__What the exercise asks__
What is needed is a word-for-word copy of all the entries, minus the pictures.

__Listed entries__
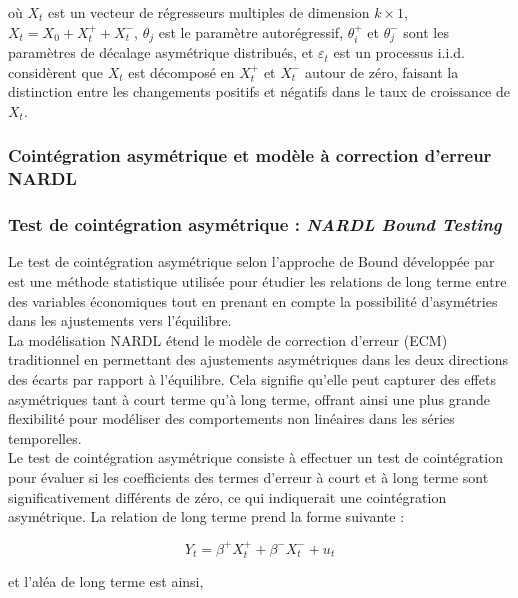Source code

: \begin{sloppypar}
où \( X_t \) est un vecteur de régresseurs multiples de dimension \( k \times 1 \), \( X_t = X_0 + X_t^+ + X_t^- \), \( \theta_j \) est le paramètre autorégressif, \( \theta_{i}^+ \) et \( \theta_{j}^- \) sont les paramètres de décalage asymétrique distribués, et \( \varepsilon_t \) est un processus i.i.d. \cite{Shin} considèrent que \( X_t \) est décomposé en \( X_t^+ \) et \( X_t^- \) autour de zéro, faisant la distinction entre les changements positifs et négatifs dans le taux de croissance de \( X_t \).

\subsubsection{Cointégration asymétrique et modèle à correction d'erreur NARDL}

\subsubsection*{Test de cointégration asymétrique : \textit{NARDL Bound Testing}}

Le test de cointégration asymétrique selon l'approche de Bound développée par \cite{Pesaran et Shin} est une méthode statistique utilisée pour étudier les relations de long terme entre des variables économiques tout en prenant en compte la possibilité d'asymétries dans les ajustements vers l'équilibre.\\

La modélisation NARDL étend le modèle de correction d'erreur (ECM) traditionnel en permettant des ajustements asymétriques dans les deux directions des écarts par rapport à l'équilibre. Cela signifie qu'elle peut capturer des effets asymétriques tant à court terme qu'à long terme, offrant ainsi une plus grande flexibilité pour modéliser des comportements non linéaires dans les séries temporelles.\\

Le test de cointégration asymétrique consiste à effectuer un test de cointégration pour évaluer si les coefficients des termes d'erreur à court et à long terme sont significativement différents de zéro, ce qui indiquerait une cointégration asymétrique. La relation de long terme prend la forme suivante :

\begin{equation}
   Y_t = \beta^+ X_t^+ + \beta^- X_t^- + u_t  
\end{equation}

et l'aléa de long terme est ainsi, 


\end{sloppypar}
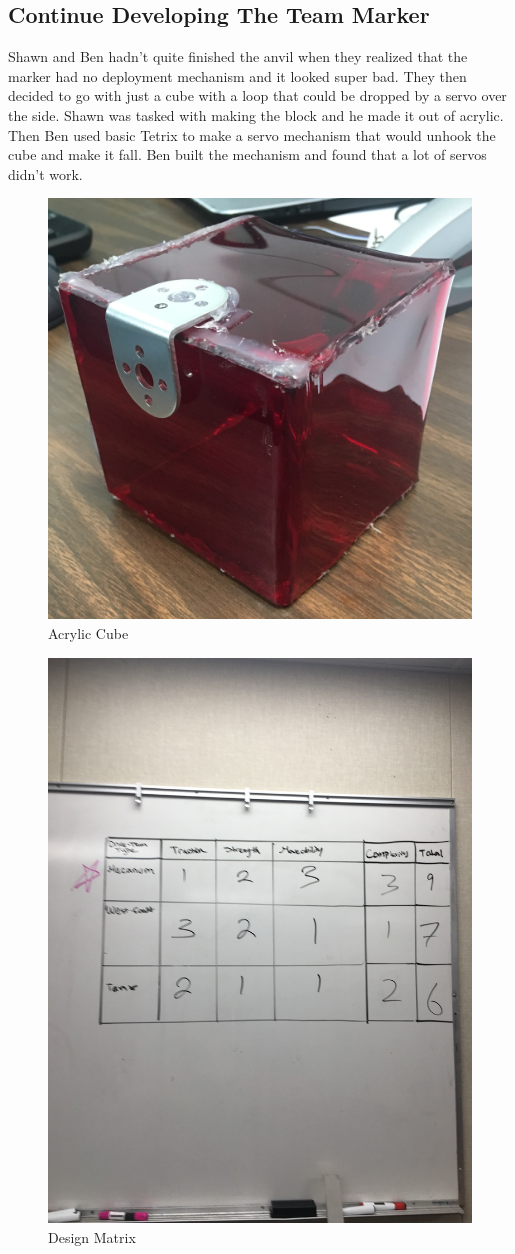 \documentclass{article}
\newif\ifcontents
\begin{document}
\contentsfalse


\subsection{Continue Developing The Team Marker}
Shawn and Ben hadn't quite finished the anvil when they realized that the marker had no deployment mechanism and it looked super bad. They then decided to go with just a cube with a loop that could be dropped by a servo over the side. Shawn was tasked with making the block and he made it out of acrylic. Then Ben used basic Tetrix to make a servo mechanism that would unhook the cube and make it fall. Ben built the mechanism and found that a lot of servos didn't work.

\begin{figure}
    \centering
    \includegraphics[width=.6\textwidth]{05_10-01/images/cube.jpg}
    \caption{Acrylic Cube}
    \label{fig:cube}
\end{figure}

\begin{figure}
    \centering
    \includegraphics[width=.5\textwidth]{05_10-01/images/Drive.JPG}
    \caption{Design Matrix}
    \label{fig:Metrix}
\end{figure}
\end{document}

__Output of the task__
Source code

: \begin{sloppypar}
où \( X_t \) est un vecteur de régresseurs multiples de dimension \( k \times 1 \), \( X_t = X_0 + X_t^+ + X_t^- \), \( \theta_j \) est le paramètre autorégressif, \( \theta_{i}^+ \) et \( \theta_{j}^- \) sont les paramètres de décalage asymétrique distribués, et \( \varepsilon_t \) est un processus i.i.d. \cite{Shin} considèrent que \( X_t \) est décomposé en \( X_t^+ \) et \( X_t^- \) autour de zéro, faisant la distinction entre les changements positifs et négatifs dans le taux de croissance de \( X_t \).

\subsubsection{Cointégration asymétrique et modèle à correction d'erreur NARDL}

\subsubsection*{Test de cointégration asymétrique : \textit{NARDL Bound Testing}}

Le test de cointégration asymétrique selon l'approche de Bound développée par \cite{Pesaran et Shin} est une méthode statistique utilisée pour étudier les relations de long terme entre des variables économiques tout en prenant en compte la possibilité d'asymétries dans les ajustements vers l'équilibre.\\

La modélisation NARDL étend le modèle de correction d'erreur (ECM) traditionnel en permettant des ajustements asymétriques dans les deux directions des écarts par rapport à l'équilibre. Cela signifie qu'elle peut capturer des effets asymétriques tant à court terme qu'à long terme, offrant ainsi une plus grande flexibilité pour modéliser des comportements non linéaires dans les séries temporelles.\\

Le test de cointégration asymétrique consiste à effectuer un test de cointégration pour évaluer si les coefficients des termes d'erreur à court et à long terme sont significativement différents de zéro, ce qui indiquerait une cointégration asymétrique. La relation de long terme prend la forme suivante :

\begin{equation}
   Y_t = \beta^+ X_t^+ + \beta^- X_t^- + u_t  
\end{equation}

et l'aléa de long terme est ainsi, 


\end{sloppypar}
 \documentclass{article}
\newif\ifcontents
\begin{document}
\contentsfalse


\subsection{Continue Developing The Team Marker}
Shawn and Ben hadn't quite finished the anvil when they realized that the marker had no deployment mechanism and it looked super bad. They then decided to go with just a cube with a loop that could be dropped by a servo over the side. Shawn was tasked with making the block and he made it out of acrylic. Then Ben used basic Tetrix to make a servo mechanism that would unhook the cube and make it fall. Ben built the mechanism and found that a lot of servos didn't work.

\begin{figure}
    \centering
    \includegraphics[width=.6\textwidth]{05_10-01/images/cube.jpg}
    \caption{Acrylic Cube}
    \label{fig:cube}
\end{figure}

\begin{figure}
    \centering
    \includegraphics[width=.5\textwidth]{05_10-01/images/Drive.JPG}
    \caption{Design Matrix}
    \label{fig:Metrix}
\end{figure}
\end{document}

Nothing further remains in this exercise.